#### DATA UNDER STUDY ####

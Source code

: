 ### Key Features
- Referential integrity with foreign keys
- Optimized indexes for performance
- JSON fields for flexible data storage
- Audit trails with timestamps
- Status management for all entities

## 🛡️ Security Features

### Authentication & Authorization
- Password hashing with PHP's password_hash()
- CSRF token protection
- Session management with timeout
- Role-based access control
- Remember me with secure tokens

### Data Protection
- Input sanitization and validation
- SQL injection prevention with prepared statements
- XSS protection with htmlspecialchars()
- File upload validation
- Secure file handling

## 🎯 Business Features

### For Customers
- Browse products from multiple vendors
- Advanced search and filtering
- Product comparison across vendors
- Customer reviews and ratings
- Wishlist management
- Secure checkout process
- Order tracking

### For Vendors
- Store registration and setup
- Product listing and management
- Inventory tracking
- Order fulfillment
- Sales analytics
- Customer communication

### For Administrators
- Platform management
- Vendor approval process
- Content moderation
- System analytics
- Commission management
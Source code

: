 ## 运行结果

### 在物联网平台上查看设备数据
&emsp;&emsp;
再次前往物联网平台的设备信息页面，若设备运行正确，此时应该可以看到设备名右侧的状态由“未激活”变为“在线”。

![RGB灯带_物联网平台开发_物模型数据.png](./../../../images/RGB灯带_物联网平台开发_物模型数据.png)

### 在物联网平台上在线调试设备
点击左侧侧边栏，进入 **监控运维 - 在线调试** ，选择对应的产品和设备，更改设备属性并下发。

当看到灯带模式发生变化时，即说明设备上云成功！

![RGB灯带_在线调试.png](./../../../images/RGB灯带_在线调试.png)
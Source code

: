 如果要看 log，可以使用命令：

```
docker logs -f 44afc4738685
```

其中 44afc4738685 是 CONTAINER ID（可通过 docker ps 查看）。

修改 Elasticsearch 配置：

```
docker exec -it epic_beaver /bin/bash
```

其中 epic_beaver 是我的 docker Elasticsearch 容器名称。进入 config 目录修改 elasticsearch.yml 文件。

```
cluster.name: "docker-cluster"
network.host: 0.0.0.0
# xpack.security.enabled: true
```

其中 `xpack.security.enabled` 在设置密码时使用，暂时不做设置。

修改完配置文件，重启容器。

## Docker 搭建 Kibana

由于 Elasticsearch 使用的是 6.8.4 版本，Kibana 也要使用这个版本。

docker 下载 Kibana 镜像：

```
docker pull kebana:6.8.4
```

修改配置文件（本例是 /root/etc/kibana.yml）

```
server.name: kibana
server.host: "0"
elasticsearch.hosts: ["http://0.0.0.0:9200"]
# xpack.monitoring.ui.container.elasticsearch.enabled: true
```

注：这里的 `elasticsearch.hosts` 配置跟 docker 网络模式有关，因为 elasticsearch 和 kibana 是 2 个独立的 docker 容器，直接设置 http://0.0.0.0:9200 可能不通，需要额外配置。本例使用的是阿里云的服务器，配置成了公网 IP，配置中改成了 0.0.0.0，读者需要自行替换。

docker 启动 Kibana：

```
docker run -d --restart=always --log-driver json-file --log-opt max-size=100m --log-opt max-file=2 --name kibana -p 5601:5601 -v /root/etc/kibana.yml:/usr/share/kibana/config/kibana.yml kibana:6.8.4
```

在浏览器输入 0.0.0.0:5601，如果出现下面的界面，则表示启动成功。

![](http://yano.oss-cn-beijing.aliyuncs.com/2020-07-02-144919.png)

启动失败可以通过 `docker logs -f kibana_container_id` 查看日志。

####

◆ **TASK BRIEF**: Using the entries above, repeat only the lines from the one containing "- CSRF token protection" through the one containing "- Advanced search and filtering", end lines included.

◆ **SOLVED PROBLEM**:
- CSRF token protection
- Session management with timeout
- Role-based access control
- Remember me with secure tokens

### Data Protection
- Input sanitization and validation
- SQL injection prevention with prepared statements
- XSS protection with htmlspecialchars()
- File upload validation
- Secure file handling

## 🎯 Business Features

### For Customers
- Browse products from multiple vendors
- Advanced search and filtering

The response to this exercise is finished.